Records from a dataset:
*****
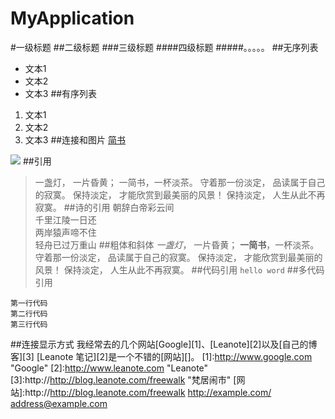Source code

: # MyApplication

#一级标题
##二级标题
###三级标题
####四级标题
#####。。。。。
##无序列表
- 文本1
- 文本2
- 文本3
##有序列表
1. 文本1
2. 文本2
3. 文本3
##连接和图片
[简书](http://www.jianshu.com)

![](http://upload-images.jianshu.io/upload_images/259-0ad0d0bfc1c608b6.jpg?imageMogr2/auto-orient/strip%7CimageView2/2/w/1240)
##引用
> 一盏灯， 一片昏黄； 一简书，一杯淡茶。 守着那一份淡定， 品读属于自己的寂寞。 保持淡定， 才能欣赏到最美丽的风景！ 保持淡定， 人生从此不再寂寞。
##诗的引用
>朝辞白帝彩云间<br>
>千里江陵一日还<br>
>两岸猿声啼不住<br>
>轻舟已过万重山
##粗体和斜体
*一盏灯*， 一片昏黄； **一简书**，一杯淡茶。 守着那一份淡定， 品读属于自己的寂寞。 保持淡定， 才能欣赏到最美丽的风景！ 保持淡定， 人生从此不再寂寞。
##代码引用
`hello word`
##多代码引用
```
第一行代码
第二行代码
第三行代码
```
##连接显示方式
我经常去的几个网站[Google][1]、[Leanote][2]以及[自己的博客][3]
[Leanote 笔记][2]是一个不错的[网站][]。
[1]:http://www.google.com "Google"
[2]:http://www.leanote.com "Leanote"
[3]:http://http://blog.leanote.com/freewalk "梵居闹市"
[网站]:http://http://blog.leanote.com/freewalk
<http://example.com/>  
<address@example.com>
*****
*Task objective:*
Each line from the one containing "[Leanote 笔记][2]是一个不错的[网站][]。" through the end of the entries, both included, is to be returned exactly, with no other lines.

*Response to this exercise:*
[Leanote 笔记][2]是一个不错的[网站][]。
[1]:http://www.google.com "Google"
[2]:http://www.leanote.com "Leanote"
[3]:http://http://blog.leanote.com/freewalk "梵居闹市"
[网站]:http://http://blog.leanote.com/freewalk
<http://example.com/>  
<address@example.com>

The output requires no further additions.